How can any sense of absolute, objective morality be said to come from a deity that one epoch tells his small group of chosen people to slaughter and hate in his name, who commands people to be killed for farming or dressing incorrectly, and then suddenly change everything the next? How can you even say anything we consider moral and ethical today come from a supposedly all-loving being who creates people for no reason other than his own personal glory, tells them they have “free will” but if they exercise that free will incorrectly during their life (they didn’t have a choice in having in the first place) when they die they will have eternity of punishment? Morality that comes from a “perfect being” that creates conditions on a planet for the people he “so loves” that results in endless, countless pain and suffering that ends for supposedly most people in eternal pain and suffering so that he can ultimately be glorified?!

My god, how can people not see how much this all screams of ancient, primitive mythology?! It’s so blatant, so obvious, so clear! Even so, even I didn’t see it until reason let the scales fall from my eyes, so to speak. For believers, no amount of reason will ever pierce their armor of rationalizing and delusion. The delusion rules the psyche, and arguing with even an otherwise intelligent and sane person, like Mark above, is like arguing with a paranoid schizophrenic that no the aliens are not listening to his thoughts. Whether it’s psychological, or even some remnant of evolutionary biology, some people HAVE to believe, whether it’s in Yahveh, or Allah, or Sylvia Browne, or Oprah, or astrology. Belief is a powerful force that twists logic, perverts reason, makes one immune to facts and reality.

I know, because I used to be there. For years I was clouded by religious delusion, and every argument, every debate I went toe-to-toe using as much twisted logic and sophisms at my disposal and when they would ultimately fail, my final refuge was “God is mysterious,” “who are we to question God,” “God’s will is more powerful than my mind,” “we’re only seeing the back of the tapestry,” etc etc. No amount of arguing will make any difference. They have to learn it, if ever, on their own. And people like Mark who, like me, started life out with the deck stacked against them by being raised in a family/culture that indoctrinated then during the formation of their basic psyche in the myth, the psyche (which is basically your center of reality) fights tooth-and-nail against anything that would weaken a belief system that one has invested everything about themselves into. Family, career, way of viewing the world. How much pain and torment the psyche is protecting the person against, protecting one’s beliefs from reality, when they have so much to lose. So much built around the fantasy and myth. It’s sad, really. It took me years to finally see the truth, so I have sympathy for people who still suffer under the delusion…but not much. There comes a time when a person has to honestly question their beliefs and for the sake of living in reality, for the sake of everyone around them, give up myth.

  • Share/Bookmark
  • As I said: “As long as they aren’t trying to impose their brand of Absolute Morality on the rest of us…”
  • LOL I write mainly as if I'm talking to myself; if not for you I'd be convinced I was! =)
    Thanks for the comments. Some freethinkers like Robert Price feel that the only way you can be a "true Christian" is to take the Bible literally and fundamentally en toto. Do do otherwise, to try to remain "Christian" and treat the OT as symbolic or figurative is disingenuous to the religion.

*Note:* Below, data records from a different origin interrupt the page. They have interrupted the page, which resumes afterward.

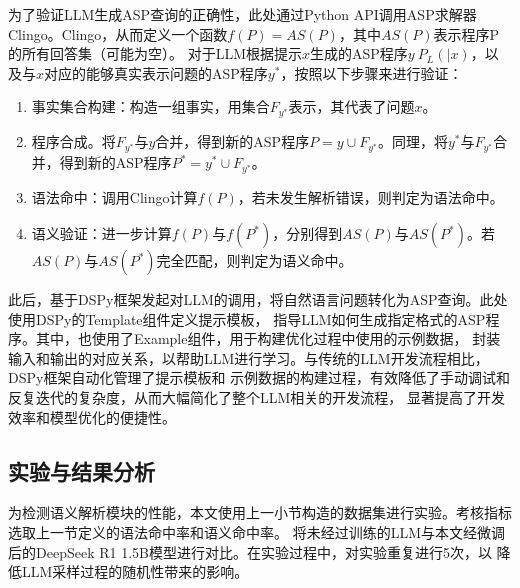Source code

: 为了验证LLM生成ASP查询的正确性，此处通过Python API调用ASP求解器Clingo。Clingo，从而定义一个函数$f(P) = AS(P)$，其中$AS(P)$表示程序P的所有回答集（可能为空）。
对于LLM根据提示$x$生成的ASP程序$y ~ P_L(|x)$，以及与$x$对应的能够真实表示问题的ASP程序$y^*$，按照以下步骤来进行验证：
\begin{enumerate}
\item 事实集合构建：构造一组事实，用集合$F_{y^*}$表示，其代表了问题$x$。
\item 程序合成。将$F_{y^*}$与$y$合并，得到新的ASP程序$P = y \cup F_{y^*}$。同理，将$y^*$与$F_{y^*}$合并，得到新的ASP程序$P^* = y^* \cup F_{y^*}$。
\item 语法命中：调用Clingo计算$f(P)$，若未发生解析错误，则判定为语法命中。
\item 语义验证：进一步计算$f(P)$与$f(P^*)$，分别得到$AS(P)$与$AS(P^*)$。若$AS(P)$与$AS(P^*)$完全匹配，则判定为语义命中。
\end{enumerate}

此后，基于DSPy框架发起对LLM的调用，将自然语言问题转化为ASP查询。此处使用DSPy的Template组件定义提示模板，
指导LLM如何生成指定格式的ASP程序。其中，也使用了Example组件，用于构建优化过程中使用的示例数据，
封装输入和输出的对应关系，以帮助LLM进行学习。与传统的LLM开发流程相比，DSPy框架自动化管理了提示模板和
示例数据的构建过程，有效降低了手动调试和反复迭代的复杂度，从而大幅简化了整个LLM相关的开发流程，
显著提高了开发效率和模型优化的便捷性。
\subsection{实验与结果分析}
为检测语义解析模块的性能，本文使用上一小节构造的数据集进行实验。考核指标选取上一节定义的语法命中率和语义命中率。
将未经过训练的LLM与本文经微调后的DeepSeek R1 1.5B模型进行对比。在实验过程中，对实验重复进行5次，以
降低LLM采样过程的随机性带来的影响。

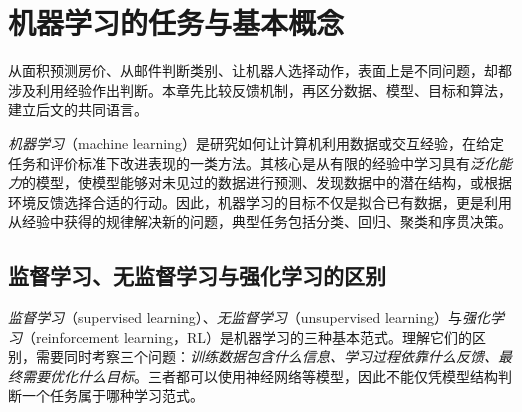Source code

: \setcounter{chapter}{0} %
\chapter{机器学习的任务与基本概念}
\label{chap:ml-tasks}

从面积预测房价、从邮件判断类别、让机器人选择动作，表面上是不同问题，却都涉及利用经验作出判断。本章先比较反馈机制，再区分数据、模型、目标和算法，建立后文的共同语言。

\emph{机器学习}（machine learning）是研究如何让计算机利用数据或交互经验，在给定任务和评价标准下改进表现的一类方法。其核心是从有限的经验中学习具有\emph{泛化能力}的模型，使模型能够对未见过的数据进行预测、发现数据中的潜在结构，或根据环境反馈选择合适的行动。因此，机器学习的目标不仅是拟合已有数据，更是利用从经验中获得的规律解决新的问题，典型任务包括分类、回归、聚类和序贯决策。

\section{监督学习、无监督学习与强化学习的区别}
\label{sec:learning-paradigms}

\emph{监督学习}（supervised learning）、\emph{无监督学习}（unsupervised learning）与\emph{强化学习}（reinforcement learning，RL）是机器学习的三种基本范式。理解它们的区别，需要同时考察三个问题：\emph{训练数据包含什么信息、学习过程依靠什么反馈、最终需要优化什么目标}。三者都可以使用神经网络等模型，因此不能仅凭模型结构判断一个任务属于哪种学习范式。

    Which evidently means most Methodists like I was are not "real Christians." =) On the one hand such liberal Christianity is slightly intellectually better because it means they recognize that such OT things like Creation is absurd and just plain wrong, and encouragement to observe slavery and stoning for tiny social infractions, are horrible atrocities. Liberal Christians, of which is the grand majority of Christians, tend to be reserved, moderate, and possibly eventually easier to bring over to secular humanism. Studies indicate that a significant number of these liberal Christians claim the mantle "Christian" simply because that's how they were raised and they live in a "God-fearing Christian" country that looks down upon non-conformity. They don't even know there's alternatives, like secular humanism, that promote ethics and values and morality without myth and superstition. (A morality that's based on empathy and basic human rights and understanding which, to be arrogant, is of a greater "value" than morality based on the commands of a vengeful divine dictator.)

    But I am hesitant to accept "let them believe what they want." On the surface that sounds good. It's a free country! And ideally, that'd be great. I'd love to just let people believe what they want.
    But these deluded people are in government making decisions about medicine and medical research that could affect my wife. They're on school boards and teaching classes making decisions based on their delusion that could affect my daughter. When what they believe could detrimentally affect my family's well-being and intellectual development, it is encumbant upon me to not allow that.
  • Hahahaha! Ok, you’re allowed a break…

    “like arguing with someone who thinks they’re Napoleon”

    I’ve encountered a few Napoleon’s on my blog, too. Not fun at all.

    “All that babbling to say, that book is not proof of Yahveh being the source of morality and in fact, it’s evidence against it.”

    I agree. This study into the roots of Gnosticism has helped pull my brain in the direction to be able to see that. This Yahveh of the OT (demiurge to the Gnostics), was the original Narcissus… the consummate egomaniac.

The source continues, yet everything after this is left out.